Objective
Test whether the Bansal et al. log-linear approximation (Appendix B, Eqs. A.10-A.11) for zero-coupon equity strip pricing preserves enough accuracy for regime-switching models at horizons relevant to CRE pricing (20-50 years).
Setup
- Model: Bansal-Miller-Song-Yaron 2-regime long-run risk model at paper calibration
- Evaluator: log-linear recursion for strip prices z_{n,t}
- Comparators: MC simulation (5M effective paths, CRN) + exact grid recursion (deterministic, 200 x-points x 30 GH nodes)
- Acceptance: relative price error < 5% at 50yr in both regimes
Procedure
- Implement approximation recursion and MC benchmark independently
- Phase 3b: MC validation with 5 seeds x 1M paths, CRN-controlled
- Phase 4: head-to-head comparison at maturities 1yr-50yr in both regimes
- Phase 5: per-step Jensen gap decomposition and asymptotic decay analysis
- Phase 6: 13-perturbation sensitivity sweep across key parameters
- Audit: 3 independent methods (auditor MC, referee MC, exact grid) + adversarial fragility
Results
- Relative price error at 50yr: 59.8% (expansion), 66.9-72.2% (recession, MC/exact-grid)

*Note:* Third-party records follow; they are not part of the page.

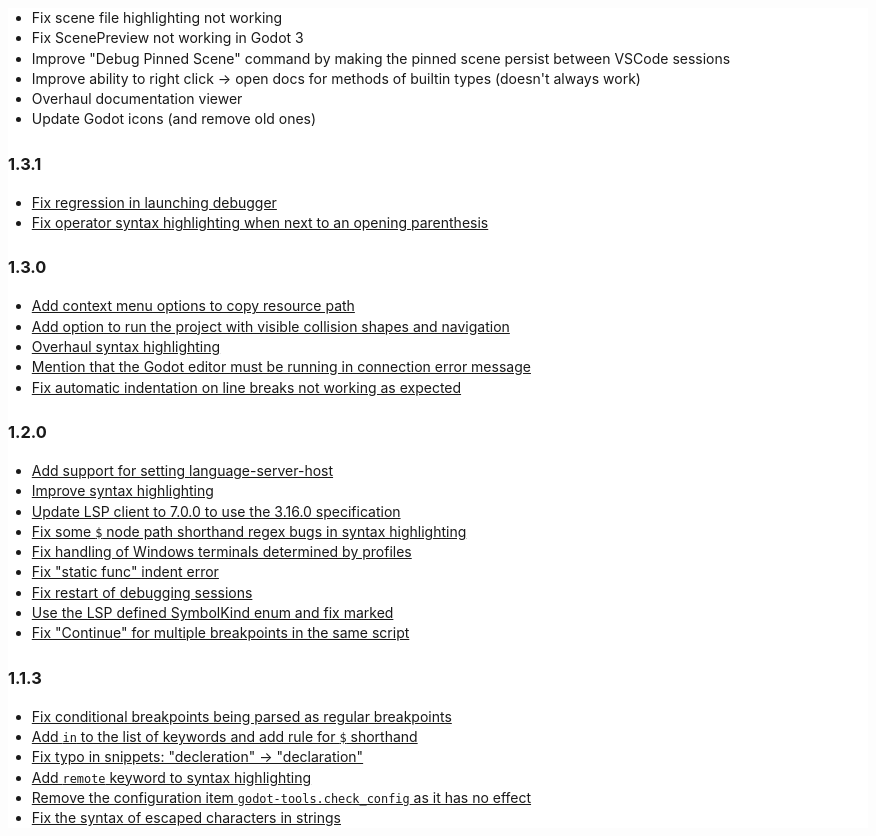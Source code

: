   - Fix scene file highlighting not working
  - Fix ScenePreview not working in Godot 3
  - Improve "Debug Pinned Scene" command by making the pinned scene persist between VSCode sessions
  - Improve ability to right click -> open docs for methods of builtin types (doesn't always work)
  - Overhaul documentation viewer
  - Update Godot icons (and remove old ones)

### 1.3.1

- [Fix regression in launching debugger](https://github.com/godotengine/godot-vscode-plugin/pull/371)
- [Fix operator syntax highlighting when next to an opening parenthesis](https://github.com/godotengine/godot-vscode-plugin/pull/375)

### 1.3.0

- [Add context menu options to copy resource path](https://github.com/godotengine/godot-vscode-plugin/pull/357)
- [Add option to run the project with visible collision shapes and navigation](https://github.com/godotengine/godot-vscode-plugin/pull/312)
- [Overhaul syntax highlighting](https://github.com/godotengine/godot-vscode-plugin/pull/342)
- [Mention that the Godot editor must be running in connection error message](https://github.com/godotengine/godot-vscode-plugin/pull/358)
- [Fix automatic indentation on line breaks not working as expected](https://github.com/godotengine/godot-vscode-plugin/pull/344)

### 1.2.0

- [Add support for setting language-server-host](https://github.com/godotengine/godot-vscode-plugin/pull/297)
- [Improve syntax highlighting](https://github.com/godotengine/godot-vscode-plugin/pull/330)
- [Update LSP client to 7.0.0 to use the 3.16.0 specification](https://github.com/godotengine/godot-vscode-plugin/pull/264)
- [Fix some `$` node path shorthand regex bugs in syntax highlighting](https://github.com/godotengine/godot-vscode-plugin/pull/340)
- [Fix handling of Windows terminals determined by profiles](https://github.com/godotengine/godot-vscode-plugin/pull/303)
- [Fix "static func" indent error](https://github.com/godotengine/godot-vscode-plugin/pull/279)
- [Fix restart of debugging sessions](https://github.com/godotengine/godot-vscode-plugin/pull/327)
- [Use the LSP defined SymbolKind enum and fix marked](https://github.com/godotengine/godot-vscode-plugin/pull/325)
- [Fix "Continue" for multiple breakpoints in the same script](https://github.com/godotengine/godot-vscode-plugin/pull/324)

### 1.1.3

- [Fix conditional breakpoints being parsed as regular breakpoints](https://github.com/godotengine/godot-vscode-plugin/pull/278)
- [Add `in` to the list of keywords and add rule for `$` shorthand](https://github.com/godotengine/godot-vscode-plugin/pull/274)
- [Fix typo in snippets: "decleration" -> "declaration"](https://github.com/godotengine/godot-vscode-plugin/pull/262)
- [Add `remote` keyword to syntax highlighting](https://github.com/godotengine/godot-vscode-plugin/pull/257)
- [Remove the configuration item `godot-tools.check_config` as it has no effect](https://github.com/godotengine/godot-vscode-plugin/pull/246)
- [Fix the syntax of escaped characters in strings](https://github.com/godotengine/godot-vscode-plugin/pull/247)
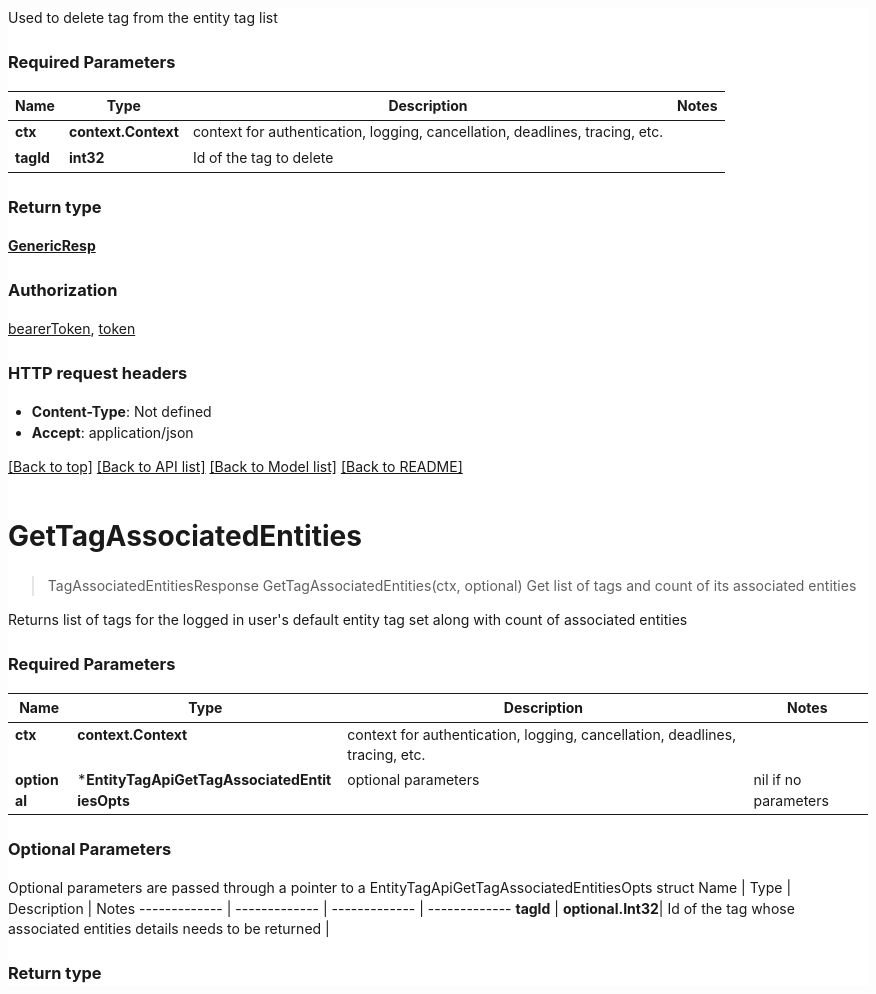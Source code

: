 Used to delete tag from the entity tag list

### Required Parameters

Name | Type | Description  | Notes
------------- | ------------- | ------------- | -------------
 **ctx** | **context.Context** | context for authentication, logging, cancellation, deadlines, tracing, etc.
  **tagId** | **int32**| Id of the tag to delete | 

### Return type

[**GenericResp**](GenericResp.md)

### Authorization

[bearerToken](../README.md#bearerToken), [token](../README.md#token)

### HTTP request headers

 - **Content-Type**: Not defined
 - **Accept**: application/json

[[Back to top]](#) [[Back to API list]](../README.md#documentation-for-api-endpoints) [[Back to Model list]](../README.md#documentation-for-models) [[Back to README]](../README.md)

# **GetTagAssociatedEntities**
> TagAssociatedEntitiesResponse GetTagAssociatedEntities(ctx, optional)
Get list of tags and count of its associated entities

Returns list of tags for the logged in user's default entity tag set along with count of associated entities

### Required Parameters

Name | Type | Description  | Notes
------------- | ------------- | ------------- | -------------
 **ctx** | **context.Context** | context for authentication, logging, cancellation, deadlines, tracing, etc.
 **optional** | ***EntityTagApiGetTagAssociatedEntitiesOpts** | optional parameters | nil if no parameters

### Optional Parameters
Optional parameters are passed through a pointer to a EntityTagApiGetTagAssociatedEntitiesOpts struct
Name | Type | Description  | Notes
------------- | ------------- | ------------- | -------------
 **tagId** | **optional.Int32**| Id of the tag whose associated entities details needs to be returned | 

### Return type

- Slope overstatement (5y-1y unconditional): 12x
- Asymptotic decay distortion: 20.1-27.1%
- Per-step Jensen gap: 0.000576 (expansion), 0.00489 (recession) — recession 8.5x larger
- Short-horizon (1-3yr) errors below 1% — paper’s empirical results unaffected
- Sensitivity: all 13 perturbations produce positive error at 5yr+; worst driver is p_2=0.995 (+654%)

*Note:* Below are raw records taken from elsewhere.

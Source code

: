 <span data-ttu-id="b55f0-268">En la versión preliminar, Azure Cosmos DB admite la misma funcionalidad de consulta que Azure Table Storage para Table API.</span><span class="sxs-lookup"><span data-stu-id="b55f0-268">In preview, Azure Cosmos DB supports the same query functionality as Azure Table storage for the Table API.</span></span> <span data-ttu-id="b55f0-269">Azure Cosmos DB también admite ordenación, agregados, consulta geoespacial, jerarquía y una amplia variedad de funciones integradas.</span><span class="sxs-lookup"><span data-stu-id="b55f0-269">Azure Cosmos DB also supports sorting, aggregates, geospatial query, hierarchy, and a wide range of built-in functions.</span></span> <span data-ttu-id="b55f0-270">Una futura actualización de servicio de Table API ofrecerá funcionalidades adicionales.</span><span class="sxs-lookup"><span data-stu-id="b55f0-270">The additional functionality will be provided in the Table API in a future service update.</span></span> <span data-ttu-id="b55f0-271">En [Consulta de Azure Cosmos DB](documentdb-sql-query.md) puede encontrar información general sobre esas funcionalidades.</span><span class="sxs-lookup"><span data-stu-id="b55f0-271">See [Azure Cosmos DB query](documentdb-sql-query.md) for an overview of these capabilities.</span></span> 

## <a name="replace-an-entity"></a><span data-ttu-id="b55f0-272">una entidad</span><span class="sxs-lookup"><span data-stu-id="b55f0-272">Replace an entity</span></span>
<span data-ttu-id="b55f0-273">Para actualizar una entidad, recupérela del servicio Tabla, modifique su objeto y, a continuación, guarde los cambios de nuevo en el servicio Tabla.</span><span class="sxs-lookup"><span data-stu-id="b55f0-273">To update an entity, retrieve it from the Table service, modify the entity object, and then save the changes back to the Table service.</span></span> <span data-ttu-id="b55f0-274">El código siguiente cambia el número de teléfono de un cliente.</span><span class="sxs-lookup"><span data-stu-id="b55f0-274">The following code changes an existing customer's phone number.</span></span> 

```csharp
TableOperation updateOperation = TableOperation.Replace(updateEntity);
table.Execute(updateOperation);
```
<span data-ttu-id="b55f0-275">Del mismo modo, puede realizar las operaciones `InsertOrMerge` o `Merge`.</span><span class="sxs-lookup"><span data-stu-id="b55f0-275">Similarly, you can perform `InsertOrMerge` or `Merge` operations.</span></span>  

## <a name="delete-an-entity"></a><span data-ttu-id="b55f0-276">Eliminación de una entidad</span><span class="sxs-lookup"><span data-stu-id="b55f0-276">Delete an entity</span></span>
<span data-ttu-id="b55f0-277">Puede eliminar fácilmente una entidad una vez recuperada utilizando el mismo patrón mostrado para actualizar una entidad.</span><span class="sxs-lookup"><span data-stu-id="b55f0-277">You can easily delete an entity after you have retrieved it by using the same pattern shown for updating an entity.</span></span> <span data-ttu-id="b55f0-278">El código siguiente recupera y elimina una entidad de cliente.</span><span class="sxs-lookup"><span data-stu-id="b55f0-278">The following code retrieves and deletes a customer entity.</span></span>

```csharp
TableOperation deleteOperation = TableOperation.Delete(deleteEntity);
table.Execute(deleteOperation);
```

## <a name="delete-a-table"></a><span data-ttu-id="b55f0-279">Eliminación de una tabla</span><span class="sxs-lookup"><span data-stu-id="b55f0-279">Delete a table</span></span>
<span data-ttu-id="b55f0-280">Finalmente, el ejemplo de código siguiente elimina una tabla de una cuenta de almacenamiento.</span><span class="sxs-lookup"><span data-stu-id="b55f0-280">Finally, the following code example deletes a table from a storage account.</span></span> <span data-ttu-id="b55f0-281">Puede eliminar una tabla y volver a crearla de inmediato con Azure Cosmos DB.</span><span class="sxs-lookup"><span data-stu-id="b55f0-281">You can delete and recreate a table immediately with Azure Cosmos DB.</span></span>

- Audit: all 5 sub-claims PASS; exact grid confirms MC to within noise; 168/168 tests pass
Analysis
The error is a deterministic Jensen gap, not MC noise: log(p_1 exp(a) + p_2 exp(b)) is not p_1 a + p_2 b, and this gap accumulates linearly with maturity. The recession regime dominates (larger risk price lambda and higher consumption volatility). The approximation decays too fast (asymptotic rate -0.052 vs -0.041 to -0.043 under MC/exact grid). At horizons where the paper has empirical data (1-3 years), errors are negligible; the concern is for the population term structure of equity risk premia computed from this recursion, which the paper uses as its headline structural claim.
Claim updates
- sdf-multiplicative-factorization-decomposes-long-run: The log-linear approximation of the multiplicative factorization introduces a deterministic Jensen gap that grows with maturity; the asymptotic decay rate under the approximation is distorted 20-27% from the true rate, affecting the connection between principal eigenvalue theory and the approximated strip prices.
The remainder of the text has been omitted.